Exercise details
Images are to be excluded from the copy, and the records below reproduced word for word.

Data items:
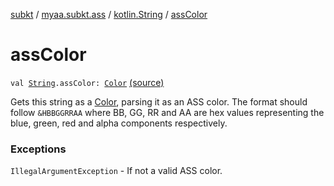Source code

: [subkt](../../index.md) / [myaa.subkt.ass](../index.md) / [kotlin.String](index.md) / [assColor](./ass-color.md)

# assColor

`val `[`String`](https://kotlinlang.org/api/latest/jvm/stdlib/kotlin/-string/index.html)`.assColor: `[`Color`](https://docs.oracle.com/javase/9/docs/api/java/awt/Color.html) [(source)](https://github.com/Myaamori/SubKt/blob/0.1.19/src/main/kotlin/myaa/subkt/ass/parser.kt#L920)

Gets this string as a [Color](https://docs.oracle.com/javase/9/docs/api/java/awt/Color.html), parsing it as an ASS color.
The format should follow `&HBBGGRRAA` where BB, GG, RR and AA
are hex values representing the blue, green, red and alpha
components respectively.

### Exceptions

`IllegalArgumentException` - If not a valid ASS color.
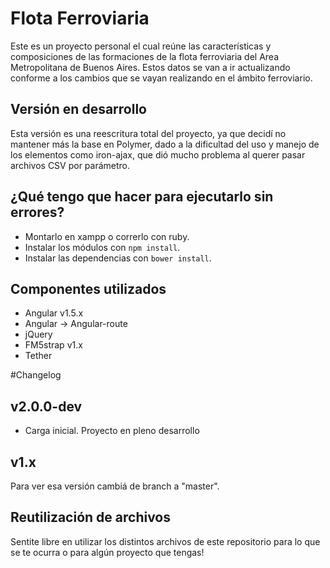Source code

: # Flota Ferroviaria
Este es un proyecto personal el cual reúne las características y composiciones de las formaciones de la flota ferroviaria del Area Metropolitana de Buenos Aires. 
Estos datos se van a ir actualizando conforme a los cambios que se vayan realizando en el ámbito ferroviario. 

## Versión en desarrollo 
Esta versión es una reescritura total del proyecto, ya que decidí no mantener más la base en Polymer, dado a la dificultad del uso y manejo de los elementos como iron-ajax, que dió mucho problema al querer pasar archivos CSV por parámetro. 

## ¿Qué tengo que hacer para ejecutarlo sin errores? 
* Montarlo en xampp o correrlo con ruby. 
* Instalar los módulos con `npm install`. 
* Instalar las dependencias con `bower install`. 

## Componentes utilizados 
* Angular v1.5.x 
* Angular -> Angular-route 
* jQuery 
* FM5strap v1.x 
* Tether 

#Changelog

## v2.0.0-dev
* Carga inicial. Proyecto en pleno desarrollo 

## v1.x 
Para ver esa versión cambiá de branch a "master". 

## Reutilización de archivos 
Sentite libre en utilizar los distintos archivos de este repositorio para lo que se te ocurra o para algún proyecto que tengas! 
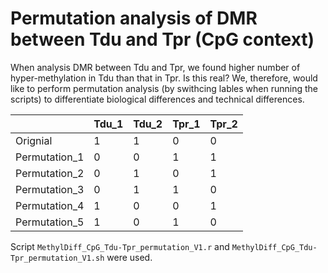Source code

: # Permutation analysis of DMR between Tdu and Tpr (CpG context)
When analysis DMR between Tdu and Tpr, we found higher number of hyper-methylation in Tdu than that in Tpr. Is this real? We, therefore, would like to perform permutation analysis (by swithcing lables when running the scripts) to differentiate biological differences and technical differences.

| | Tdu_1 | Tdu_2 | Tpr_1 | Tpr_2 |
|-|-|-|-|-|
| Orignial | 1 | 1 | 0 | 0 |
| Permutation_1 |0 | 0|1 |1 |
| Permutation_2 | 0| 1| 0| 1|
| Permutation_3 | 0| 1| 1| 0|
| Permutation_4 | 1| 0| 0| 1|
| Permutation_5 | 1| 0| 1| 0|

Script `MethylDiff_CpG_Tdu-Tpr_permutation_V1.r` and `MethylDiff_CpG_Tdu-Tpr_permutation_V1.sh` were used.
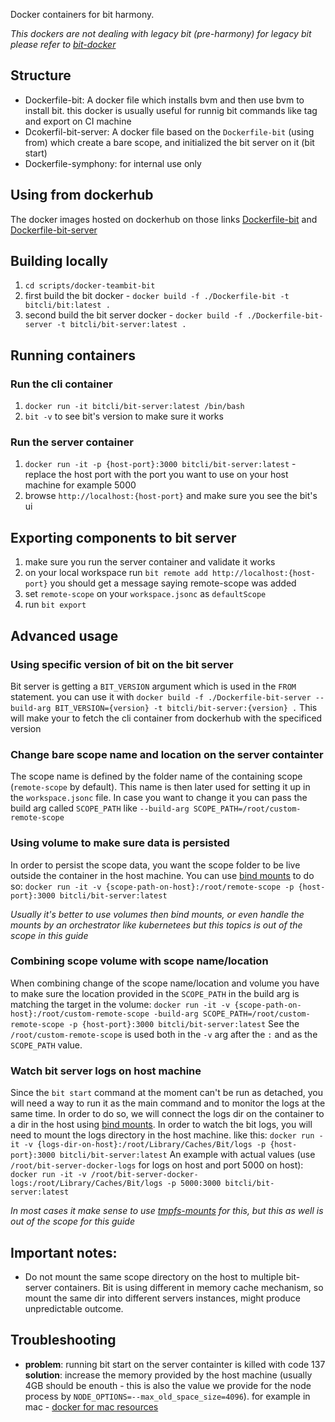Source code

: Docker containers for bit harmony.

_This dockers are not dealing with legacy bit (pre-harmony) for legacy bit please refer to [bit-docker](https://github.com/teambit/bit-docker)_

## Structure

- Dockerfile-bit: A docker file which installs bvm and then use bvm to install bit. this docker is usually useful for runnig bit commands like tag and export on CI machine
- Dcokerfil-bit-server: A docker file based on the `Dockerfile-bit` (using from) which create a bare scope, and initialized the bit server on it (bit start)
- Dockerfile-symphony: for internal use only

## Using from dockerhub

The docker images hosted on dockerhub on those links [Dockerfile-bit](https://hub.docker.com/r/bitcli/bit) and [Dockerfile-bit-server](https://hub.docker.com/r/bitcli/bit-server)

## Building locally

1. `cd scripts/docker-teambit-bit`
1. first build the bit docker - `docker build -f ./Dockerfile-bit -t bitcli/bit:latest .`
1. second build the bit server docker - `docker build -f ./Dockerfile-bit-server -t bitcli/bit-server:latest .`

## Running containers

### Run the cli container

1. `docker run -it bitcli/bit-server:latest /bin/bash`
1. `bit -v` to see bit's version to make sure it works

### Run the server container

1. `docker run -it -p {host-port}:3000 bitcli/bit-server:latest` - replace the host port with the port you want to use on your host machine for example 5000
1. browse `http://localhost:{host-port}` and make sure you see the bit's ui

## Exporting components to bit server

1. make sure you run the server container and validate it works
1. on your local workspace run `bit remote add http://localhost:{host-port}` you should get a message saying remote-scope was added
1. set `remote-scope` on your `workspace.jsonc` as `defaultScope`
1. run `bit export`

## Advanced usage

### Using specific version of bit on the bit server

Bit server is getting a `BIT_VERSION` argument which is used in the `FROM` statement. you can use it with `docker build -f ./Dockerfile-bit-server --build-arg BIT_VERSION={version} -t bitcli/bit-server:{version} .`
This will make your to fetch the cli container from dockerhub with the specificed version

### Change bare scope name and location on the server containter

The scope name is defined by the folder name of the containing scope (`remote-scope` by default).
This name is then later used for setting it up in the `workspace.jsonc` file.
In case you want to change it you can pass the build arg called `SCOPE_PATH` like `--build-arg SCOPE_PATH=/root/custom-remote-scope`

### Using volume to make sure data is persisted

In order to persist the scope data, you want the scope folder to be live outside the container in the host machine.
You can use [bind mounts](https://docs.docker.com/storage/bind-mounts/) to do so:
`docker run -it -v {scope-path-on-host}:/root/remote-scope -p {host-port}:3000 bitcli/bit-server:latest`

_Usually it's better to use volumes then bind mounts, or even handle the mounts by an orchestrator like kubernetees but this topics is out of the scope in this guide_

### Combining scope volume with scope name/location

When combining change of the scope name/location and volume you have to make sure the location provided in the `SCOPE_PATH` in the build arg is matching the target in the volume:
`docker run -it -v {scope-path-on-host}:/root/custom-remote-scope -build-arg SCOPE_PATH=/root/custom-remote-scope -p {host-port}:3000 bitcli/bit-server:latest`
See the `/root/custom-remote-scope` is used both in the `-v` arg after the `:` and as the `SCOPE_PATH` value.

### Watch bit server logs on host machine

Since the `bit start` command at the moment can't be run as detached, you will need a way to run it as the main command and to monitor the logs at the same time.
In order to do so, we will connect the logs dir on the container to a dir in the host using [bind mounts](https://docs.docker.com/storage/bind-mounts/).
In order to watch the bit logs, you will need to mount the logs directory in the host machine. like this:
`docker run -it -v {logs-dir-on-host}:/root/Library/Caches/Bit/logs -p {host-port}:3000 bitcli/bit-server:latest`
An example with actual values (use `/root/bit-server-docker-logs` for logs on host and port 5000 on host):
`docker run -it -v /root/bit-server-docker-logs:/root/Library/Caches/Bit/logs -p 5000:3000 bitcli/bit-server:latest`

_In most cases it make sense to use [tmpfs-mounts](https://docs.docker.com/storage/tmpfs/) for this, but this as well is out of the scope for this guide_

## Important notes:

- Do not mount the same scope directory on the host to multiple bit-server containers.
  Bit is using different in memory cache mechanism, so mount the same dir into different servers instances, might produce unpredictable outcome.

## Troubleshooting

- **problem**: running bit start on the server containter is killed with code 137
  **solution**: increase the memory provided by the host machine (usually 4GB should be enouth - this is also the value we provide for the node process by `NODE_OPTIONS=--max_old_space_size=4096`). for example in mac - [docker for mac resources](https://docs.docker.com/docker-for-mac/#resources)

Task output
Source code

: [subkt](../../index.md) / [myaa.subkt.ass](../index.md) / [kotlin.String](index.md) / [assColor](./ass-color.md)

# assColor

`val `[`String`](https://kotlinlang.org/api/latest/jvm/stdlib/kotlin/-string/index.html)`.assColor: `[`Color`](https://docs.oracle.com/javase/9/docs/api/java/awt/Color.html) [(source)](https://github.com/Myaamori/SubKt/blob/0.1.19/src/main/kotlin/myaa/subkt/ass/parser.kt#L920)

Gets this string as a [Color](https://docs.oracle.com/javase/9/docs/api/java/awt/Color.html), parsing it as an ASS color.
The format should follow `&HBBGGRRAA` where BB, GG, RR and AA
are hex values representing the blue, green, red and alpha
components respectively.

### Exceptions

`IllegalArgumentException` - If not a valid ASS color.
Source code

: # Flota Ferroviaria
Este es un proyecto personal el cual reúne las características y composiciones de las formaciones de la flota ferroviaria del Area Metropolitana de Buenos Aires. 
Estos datos se van a ir actualizando conforme a los cambios que se vayan realizando en el ámbito ferroviario. 

## Versión en desarrollo 
Esta versión es una reescritura total del proyecto, ya que decidí no mantener más la base en Polymer, dado a la dificultad del uso y manejo de los elementos como iron-ajax, que dió mucho problema al querer pasar archivos CSV por parámetro. 

## ¿Qué tengo que hacer para ejecutarlo sin errores? 
* Montarlo en xampp o correrlo con ruby. 
* Instalar los módulos con `npm install`. 
* Instalar las dependencias con `bower install`. 

## Componentes utilizados 
* Angular v1.5.x 
* Angular -> Angular-route 
* jQuery 
* FM5strap v1.x 
* Tether 

#Changelog

## v2.0.0-dev
* Carga inicial. Proyecto en pleno desarrollo 

## v1.x 
Para ver esa versión cambiá de branch a "master". 

## Reutilización de archivos 
Sentite libre en utilizar los distintos archivos de este repositorio para lo que se te ocurra o para algún proyecto que tengas! 
Source code

: # Permutation analysis of DMR between Tdu and Tpr (CpG context)
When analysis DMR between Tdu and Tpr, we found higher number of hyper-methylation in Tdu than that in Tpr. Is this real? We, therefore, would like to perform permutation analysis (by swithcing lables when running the scripts) to differentiate biological differences and technical differences.

| | Tdu_1 | Tdu_2 | Tpr_1 | Tpr_2 |
|-|-|-|-|-|
| Orignial | 1 | 1 | 0 | 0 |
| Permutation_1 |0 | 0|1 |1 |
| Permutation_2 | 0| 1| 0| 1|
| Permutation_3 | 0| 1| 1| 0|
| Permutation_4 | 1| 0| 0| 1|
| Permutation_5 | 1| 0| 1| 0|

Script `MethylDiff_CpG_Tdu-Tpr_permutation_V1.r` and `MethylDiff_CpG_Tdu-Tpr_permutation_V1.sh` were used.
Source code

: Docker containers for bit harmony.

_This dockers are not dealing with legacy bit (pre-harmony) for legacy bit please refer to [bit-docker](https://github.com/teambit/bit-docker)_

## Structure

- Dockerfile-bit: A docker file which installs bvm and then use bvm to install bit. this docker is usually useful for runnig bit commands like tag and export on CI machine
- Dcokerfil-bit-server: A docker file based on the `Dockerfile-bit` (using from) which create a bare scope, and initialized the bit server on it (bit start)
- Dockerfile-symphony: for internal use only

## Using from dockerhub

The docker images hosted on dockerhub on those links [Dockerfile-bit](https://hub.docker.com/r/bitcli/bit) and [Dockerfile-bit-server](https://hub.docker.com/r/bitcli/bit-server)

## Building locally

1. `cd scripts/docker-teambit-bit`
1. first build the bit docker - `docker build -f ./Dockerfile-bit -t bitcli/bit:latest .`
1. second build the bit server docker - `docker build -f ./Dockerfile-bit-server -t bitcli/bit-server:latest .`

## Running containers

### Run the cli container

1. `docker run -it bitcli/bit-server:latest /bin/bash`
1. `bit -v` to see bit's version to make sure it works

### Run the server container

1. `docker run -it -p {host-port}:3000 bitcli/bit-server:latest` - replace the host port with the port you want to use on your host machine for example 5000
1. browse `http://localhost:{host-port}` and make sure you see the bit's ui

## Exporting components to bit server

1. make sure you run the server container and validate it works
1. on your local workspace run `bit remote add http://localhost:{host-port}` you should get a message saying remote-scope was added
1. set `remote-scope` on your `workspace.jsonc` as `defaultScope`
1. run `bit export`

## Advanced usage

### Using specific version of bit on the bit server

Bit server is getting a `BIT_VERSION` argument which is used in the `FROM` statement. you can use it with `docker build -f ./Dockerfile-bit-server --build-arg BIT_VERSION={version} -t bitcli/bit-server:{version} .`
This will make your to fetch the cli container from dockerhub with the specificed version

### Change bare scope name and location on the server containter

The scope name is defined by the folder name of the containing scope (`remote-scope` by default).
This name is then later used for setting it up in the `workspace.jsonc` file.
In case you want to change it you can pass the build arg called `SCOPE_PATH` like `--build-arg SCOPE_PATH=/root/custom-remote-scope`

### Using volume to make sure data is persisted

In order to persist the scope data, you want the scope folder to be live outside the container in the host machine.
You can use [bind mounts](https://docs.docker.com/storage/bind-mounts/) to do so:
`docker run -it -v {scope-path-on-host}:/root/remote-scope -p {host-port}:3000 bitcli/bit-server:latest`

_Usually it's better to use volumes then bind mounts, or even handle the mounts by an orchestrator like kubernetees but this topics is out of the scope in this guide_

### Combining scope volume with scope name/location

When combining change of the scope name/location and volume you have to make sure the location provided in the `SCOPE_PATH` in the build arg is matching the target in the volume:
`docker run -it -v {scope-path-on-host}:/root/custom-remote-scope -build-arg SCOPE_PATH=/root/custom-remote-scope -p {host-port}:3000 bitcli/bit-server:latest`
See the `/root/custom-remote-scope` is used both in the `-v` arg after the `:` and as the `SCOPE_PATH` value.

### Watch bit server logs on host machine

Since the `bit start` command at the moment can't be run as detached, you will need a way to run it as the main command and to monitor the logs at the same time.
In order to do so, we will connect the logs dir on the container to a dir in the host using [bind mounts](https://docs.docker.com/storage/bind-mounts/).
In order to watch the bit logs, you will need to mount the logs directory in the host machine. like this:
`docker run -it -v {logs-dir-on-host}:/root/Library/Caches/Bit/logs -p {host-port}:3000 bitcli/bit-server:latest`
An example with actual values (use `/root/bit-server-docker-logs` for logs on host and port 5000 on host):
`docker run -it -v /root/bit-server-docker-logs:/root/Library/Caches/Bit/logs -p 5000:3000 bitcli/bit-server:latest`

_In most cases it make sense to use [tmpfs-mounts](https://docs.docker.com/storage/tmpfs/) for this, but this as well is out of the scope for this guide_

## Important notes:

- Do not mount the same scope directory on the host to multiple bit-server containers.
  Bit is using different in memory cache mechanism, so mount the same dir into different servers instances, might produce unpredictable outcome.

## Troubleshooting

- **problem**: running bit start on the server containter is killed with code 137
  **solution**: increase the memory provided by the host machine (usually 4GB should be enouth - this is also the value we provide for the node process by `NODE_OPTIONS=--max_old_space_size=4096`). for example in mac - [docker for mac resources](https://docs.docker.com/docker-for-mac/#resources)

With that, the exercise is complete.